The NYtimes has a couple of articles advocating a hike in the minimum wage (here and here), as do many other news outlets. Scott Winship offers an excellent piece that takes a look at the actual facts in the minimum wage debate. Here's a few thoughts:

1.) First, in my post about the economics of the 1950s and 1960s, I made a point about the minimum wage being around $22 today had it kept up with productivity since the 1960s. This is technically true, but it is an entirely useless piece of data. In fact, to compare the relative minimum wage over time, we should look at the "real" minimum wage that is simply adjusted for changes in cost of living. Winship points out that the historical peak in the minimum wage (1968) would only be $8.32 today using a "chained" price index. That means that, contrary to what I said previously, President Obama's proposal would indeed raise the minimum wage above its historical peak.

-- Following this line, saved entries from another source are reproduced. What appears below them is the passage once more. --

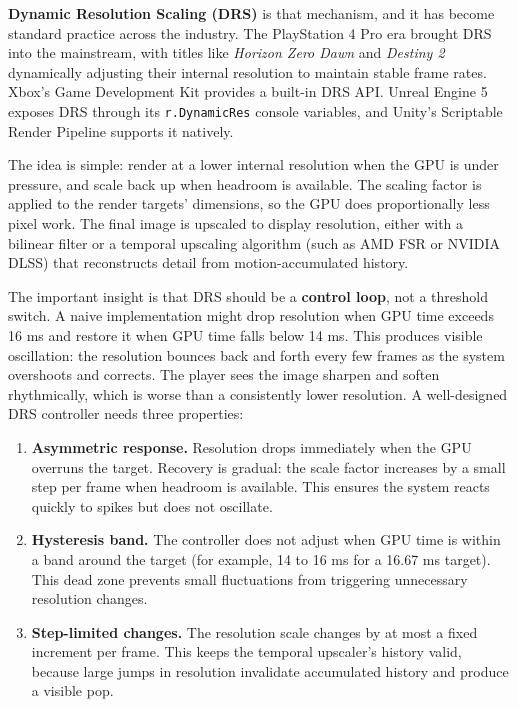 \documentclass[
  11pt,
  letterpaper,
  DIV=11,
  numbers=noendperiod,
  twoside,
  open=right]{scrreprt}
\begin{document}
\textbf{Dynamic Resolution Scaling (DRS)} is that mechanism, and it has
become standard practice across the industry. The PlayStation 4 Pro era
brought DRS into the mainstream, with titles like \emph{Horizon Zero
Dawn} and \emph{Destiny 2} dynamically adjusting their internal
resolution to maintain stable frame rates. Xbox's Game Development Kit
provides a built-in DRS API. Unreal Engine 5 exposes DRS through its
\texttt{r.DynamicRes} console variables, and Unity's Scriptable Render
Pipeline supports it natively.

The idea is simple: render at a lower internal resolution when the GPU
is under pressure, and scale back up when headroom is available. The
scaling factor is applied to the render targets' dimensions, so the GPU
does proportionally less pixel work. The final image is upscaled to
display resolution, either with a bilinear filter or a temporal
upscaling algorithm (such as AMD FSR or NVIDIA DLSS) that reconstructs
detail from motion-accumulated history.

The important insight is that DRS should be a \textbf{control loop}, not
a threshold switch. A naive implementation might drop resolution when
GPU time exceeds 16 ms and restore it when GPU time falls below 14 ms.
This produces visible oscillation: the resolution bounces back and forth
every few frames as the system overshoots and corrects. The player sees
the image sharpen and soften rhythmically, which is worse than a
consistently lower resolution. A well-designed DRS controller needs
three properties:

\begin{enumerate}
\def\labelenumi{\arabic{enumi}.}
\item
  \textbf{Asymmetric response.} Resolution drops immediately when the
  GPU overruns the target. Recovery is gradual: the scale factor
  increases by a small step per frame when headroom is available. This
  ensures the system reacts quickly to spikes but does not oscillate.
\item
  \textbf{Hysteresis band.} The controller does not adjust when GPU time
  is within a band around the target (for example, 14 to 16 ms for a
  16.67 ms target). This dead zone prevents small fluctuations from
  triggering unnecessary resolution changes.
\item
  \textbf{Step-limited changes.} The resolution scale changes by at most
  a fixed increment per frame. This keeps the temporal upscaler's
  history valid, because large jumps in resolution invalidate
  accumulated history and produce a visible pop.
\end{enumerate}
\end{document}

Even if we use a different measure of inflation, the minimum wage was still under $10 in real terms in 1968.

2.) Only 3% of the workforce is paid the minimum wage today compared to 8% in 1979. Likewise, this 3% has benefited from a greatly expanded EITC. This 3% has also benefited from cheaper goods (Wal Mart). The point is that low wage workers today are probably better off than the low wage workers of 30 or 40 years ago.

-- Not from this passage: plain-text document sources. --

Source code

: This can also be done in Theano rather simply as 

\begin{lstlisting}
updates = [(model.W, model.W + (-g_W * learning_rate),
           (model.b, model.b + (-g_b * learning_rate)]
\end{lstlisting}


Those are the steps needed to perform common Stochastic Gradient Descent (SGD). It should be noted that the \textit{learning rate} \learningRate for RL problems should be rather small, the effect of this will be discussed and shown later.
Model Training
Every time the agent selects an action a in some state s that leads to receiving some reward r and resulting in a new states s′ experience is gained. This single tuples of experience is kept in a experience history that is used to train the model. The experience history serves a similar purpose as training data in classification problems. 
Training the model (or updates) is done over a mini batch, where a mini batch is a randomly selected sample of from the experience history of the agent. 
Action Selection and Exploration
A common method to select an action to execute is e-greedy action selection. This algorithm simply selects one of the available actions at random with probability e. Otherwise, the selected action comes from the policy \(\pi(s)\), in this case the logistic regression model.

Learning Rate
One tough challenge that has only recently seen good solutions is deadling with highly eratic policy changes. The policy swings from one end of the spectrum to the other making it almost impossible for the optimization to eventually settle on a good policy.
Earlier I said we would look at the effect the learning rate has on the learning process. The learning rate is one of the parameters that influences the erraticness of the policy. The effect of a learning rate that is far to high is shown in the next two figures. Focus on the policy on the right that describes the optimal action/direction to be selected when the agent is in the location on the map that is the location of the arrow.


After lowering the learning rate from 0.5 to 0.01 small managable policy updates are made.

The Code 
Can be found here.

3.) The standard economic argument against the minimum wage is that it increases low skill unemployment and raises prices. The standard response to this argument is that the literature finds this effect to be very small if even existent. That is to say, advocates of the minimum wage frequently argue that the costs of the minimum wage are very limited. The fact that only 3% of the work force is paid minimum wage also suggests that the benefits of the minimum wage are quite limited. After all, at most, only 3% of the workforce are paid more because of the minimum wage. When doing a cost/benefit analysis of the minimum wage, we need to weigh the benefits of 3% of the population getting slightly higher wages compared to slightly higher prices for all and a small group that will not find employment because of the minimum wage.

4.) Winship does a good job of summarizing the empirical literature. However, given simple economic logic, even economists that are strong supporters of a higher minimum wage will usually admit the obvious truth that there is at least some cost in terms of employment that comes with a higher minimum wage. The only people who deny even a small impact on employment are advocates and non economists who are typically not very familiar with the empirical literature or economics in general.

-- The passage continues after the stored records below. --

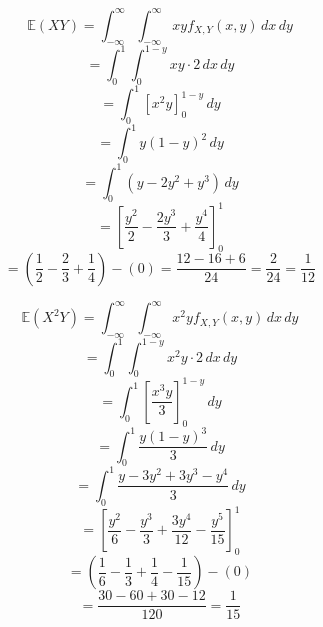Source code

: \documentclass{article}
\begin{document}
   
    \[\mathbb{E}(XY) = \int_{-\infty}^{\infty} \int_{-\infty}^{\infty} xy f_{X,Y}(x,y) \, dx \, dy\]
    \[= \int_{0}^{1} \int_{0}^{1-y} xy \cdot 2 \, dx \, dy\]
    \[= \int_{0}^{1} \left[x^2y\right]_{0}^{1-y} \, dy\]
    \[= \int_{0}^{1} y(1-y)^2 \, dy\] 
    \[= \int_{0}^{1} (y-2y^2+y^3) \, dy\]
    \[= \left[\frac{y^2}{2}-\frac{2y^3}{3}+\frac{y^4}{4}\right]_{0}^{1}\]
    \[= \left(\frac{1}{2}-\frac{2}{3}+\frac{1}{4}\right) - (0) = \frac{12-16+6}{24} = \frac{2}{24} = \boxed{\frac{1}{12}}\]

    \[\mathbb{E}(X^2Y) = \int_{-\infty}^{\infty} \int_{-\infty}^{\infty} x^2y f_{X,Y}(x,y) \, dx \, dy\]
    \[= \int_{0}^{1} \int_{0}^{1-y} x^2y \cdot 2 \, dx \, dy\]
    \[= \int_{0}^{1} \left[\frac{x^3y}{3}\right]_{0}^{1-y} \, dy\]
    \[= \int_{0}^{1} \frac{y(1-y)^3}{3} \, dy\]
    \[= \int_{0}^{1} \frac{y-3y^2+3y^3-y^4}{3} \, dy\]
    \[= \left[\frac{y^2}{6}-\frac{y^3}{3}+\frac{3y^4}{12}-\frac{y^5}{15}\right]_{0}^{1}\]
    \[= \left(\frac{1}{6}-\frac{1}{3}+\frac{1}{4}-\frac{1}{15}\right) - (0)\]
    \[= \frac{30-60+30-12}{120} = \boxed{\frac{1}{15}}\]

    \pagebreak















        
\end{document}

5.) Despite claims to the contrary, the empirical literature suggests, with very little ambiguity, that there is at least some negative effect on employment stemming from a higher minimum wage (look here). The size of the effect is, however, much less clear.

6.) For whatever it's worth, Scott also points out that 70% of the workforce today reside in states that have higher minimum wages than the national $7.25. That means that, effectively, the minimum wage is higher than $7.25 for about 70% of the workforce. This was true of virtually nobody prior to 1980.

7.) It's often pointed out that the minimum wage disemployment effects should be low because, unlike manufacturing jobs, minimum wages jobs are usually in the service sector and cannot be outsourced. This line of thought seems to ignore the fact that, also unlike manufacturing, jobs in the service sector can be easily eliminated in favor of "self service". Gas stations, for example, no longer hire people to fill up tanks. Instead, they just have people fill up their own tanks. It's not unthinkable that the minimum wage had at least something to do with this shift. Service sector employment is not necessarily less sensitive to minimum wage hikes. More on this here.

8.) It is often argued that raising the minimum wage would reduce public spending on anti poverty programs by increasing the wages of low income workers to high enough levels to reduce their eligibility for such programs. Of course, this argument entirely ignores the disemployment effects of the minimum wage. If raising the minimum wage decreases employment, that means more people in need of more public assistance. As stated above, the literature is pretty clear about the fact that there are at least some negative employment effects stemming from the minimum wage. The effect on public finances depends on the size of this effect. All things considered, it seems quite unlikely that a higher minimum wage will actually reduce anti poverty spending.

9.) A significant portion of those earning minimum wage (37%) are teenagers living with their parents (look here). That's not exactly the portrait of minimum wage workers that the media often presents.

10.) It's fairly clear that raising the minimum wage increases prices at least somewhat (look here for some evidence on this). However, just like the employment effects, the size of this effect is much less clear.

When all is taken into consideration, my view is that the costs of raising the minimum wage far outweigh the benefits which is why I oppose such an increase. However, other views are welcome as always. Given the ambiguity in the literature, diverging views can exist even among those very knowledgable about the issue.